I SEEM to have touched a nerve with bosses at 'one' railway, with my piece last week calling for more services on the cross country route from Suffolk to Peterborough and all points north and west.

I SEEM to have touched a nerve with bosses at 'one' railway, with my piece last week calling for more services on the cross country route from Suffolk to Peterborough and all points north and west.

It is certainly true that the level of rail services is now effectively set by the Department of Transport in London - Whitehall bureaucrats effectively tell them where and how often to run their trains.

However if there are to be improvements in services the initiative has to come from someone on the ground - it's difficult to imagine a civil servant sitting in London thinking one day: “Let's improve the rail service between Ipswich and Ely!”

East Anglia's rail operators 'one' and its predecessor Anglia Railways have a fine reputation for improving rail services.

They worked with the government to introduce new services from Norwich to Cambridge and increased the frequency between Ipswich and Cambridge.

A few years ago they even introduced the innovative, but ultimately unsuccessful, round London service to Basingstoke. It was the rail company that first came up with these initiatives - and it is the rail company that is now best placed to persuade the government to invest in improvements to cross country services through Suffolk.

And the government also needs to be persuaded to upgrade the line from Ipswich to Nuneaton so more large container trains can be sent cross-country.

It is daft to send freight trains from Felixstowe and Harwich down the congested main line to London before they then go north and west when there is an under-used cross country link which just needs some extra money spent on it.

Freight trains need to travel long distances to make themselves pay - a sad fact of life is that goods for London that come in through Felixstowe are all moved by lorry and not train.

Is it too much to hope that one day the entire line from Haughley junction to Peterborough and then from Stamford to Nuneaton will be electrified so freight can be moved in an environmentally-friendly fashion and can share the line with fast electric passenger trains.

Maybe that's a bit too optimistic - but stepping up the existing services to one an hour isn't beyond the realms of possibility and with their record in persuading the government and local authorities to help, I'm sure 'one' could make a persuasive case for such investment.

MUCH has been written over the last few days about the fact that some prisoners are being freed early to clear space in jails.
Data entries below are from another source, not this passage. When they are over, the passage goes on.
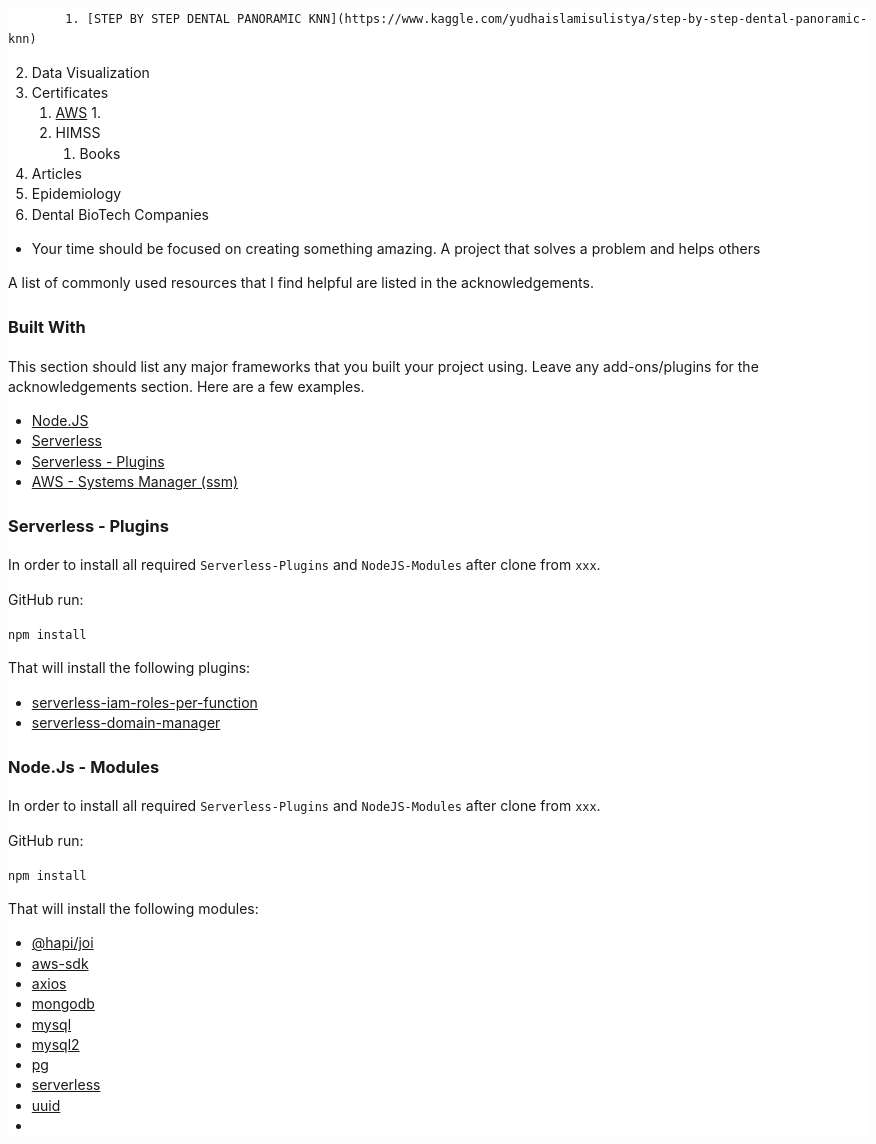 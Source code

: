             1. [STEP BY STEP DENTAL PANORAMIC KNN](https://www.kaggle.com/yudhaislamisulistya/step-by-step-dental-panoramic-knn)
   2. Data Visualization
5. Certificates
   1. [AWS](https://aws.amazon.com/pt/certification/)
      1.
   2. HIMSS
      1. Books
6. Articles
7. Epidemiology
8. Dental BioTech Companies



* Your time should be focused on creating something amazing. A project that solves a problem and helps others

A list of commonly used resources that I find helpful are listed in the acknowledgements.

### Built With

This section should list any major frameworks that you built your project using. Leave any add-ons/plugins for the acknowledgements section. Here are a few examples.
* [Node.JS](https://github.com/nodejs)
* [Serverless](https://github.com/serverless/serverless)
* [Serverless - Plugins](https://github.com/serverless/plugins)
* [AWS - Systems Manager (ssm)](https://console.aws.amazon.com/systems-manager/parameters/?region=us-east-1&tab=Table)

### Serverless - Plugins
In order to install all required `Serverless-Plugins` and `NodeJS-Modules` after clone from `xxx`.

GitHub run:
```
npm install
```
That will install the following plugins:

* [serverless-iam-roles-per-function](https://github.com/functionalone/serverless-iam-roles-per-function)
* [serverless-domain-manager](https://github.com/amplify-education/serverless-domain-manager)

### Node.Js - Modules
In order to install all required `Serverless-Plugins` and `NodeJS-Modules` after clone from `xxx`.

GitHub run:

```
npm install
```

That will install the following modules:

* [@hapi/joi]()
* [aws-sdk]()
* [axios]()
* [mongodb]()
* [mysql]()
* [mysql2]()
* [pg]()
* [serverless]()
* [uuid]()
*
According to some politicians and national newspaper articles you'd think the sky was falling in on us!

But let's get this into perspective. What the government is doing is freeing prisoners 18 days early - not 18 months or 18 years early. And they've said violent prisoners won't be included in this amnesty.

We're not going to see the Yorkshire Ripper or Ian Huntley freed to make room in jail.

We're not going to see terrorists sentenced to 35 years in jail one day and freed the next.

What is going to happen is petty criminals - who arguably shouldn't be in jail in the first place - going home a few days early. And I can't get too upset about that!

BIG changes are taking place at Suffolk's Endeavour House headquarters and no one will more anxious about these than the county's own employees.

But whoever it was who drew up the proposals can take comfort in the fact they will always find work in the bureaucracy of a local authority. I think their explanation of the theory behind the restructuring is a cast-iron example of local government gobbledegook, I quote:

“As a start to this process, work has been undertaken on a detailed proposal to establish a new Strategic Centre. Our current model is departmental with duplication and fragmentation of strategic functions across the council. It is proposed that the new Strategic Centre will be based on a matrix management model comprising the two dimensions of Service Offices and Specialist Support Functions. The new structure is designed to achieve significant cost reductions whilst improving the corporate nature of strategic decision-making.”

If you can easily make head or tail of that little gem, then I've only one thing to say to you: get a life!

WHEN David Cameron visited Ipswich in the run-up to May's local government elections he told me: “Don't believe any politician who says he never reads opinion polls.”

Of course then the Tories were riding high - now the so-called “Brown Bounce” has given Labour a significant lead in several polls.

So I shall be watching with interest to see how many senior Tory MPs pop up over the next few days telling us that the only poll that matters is the General Election or say that they never get too worried or too happy about opinion poll figures!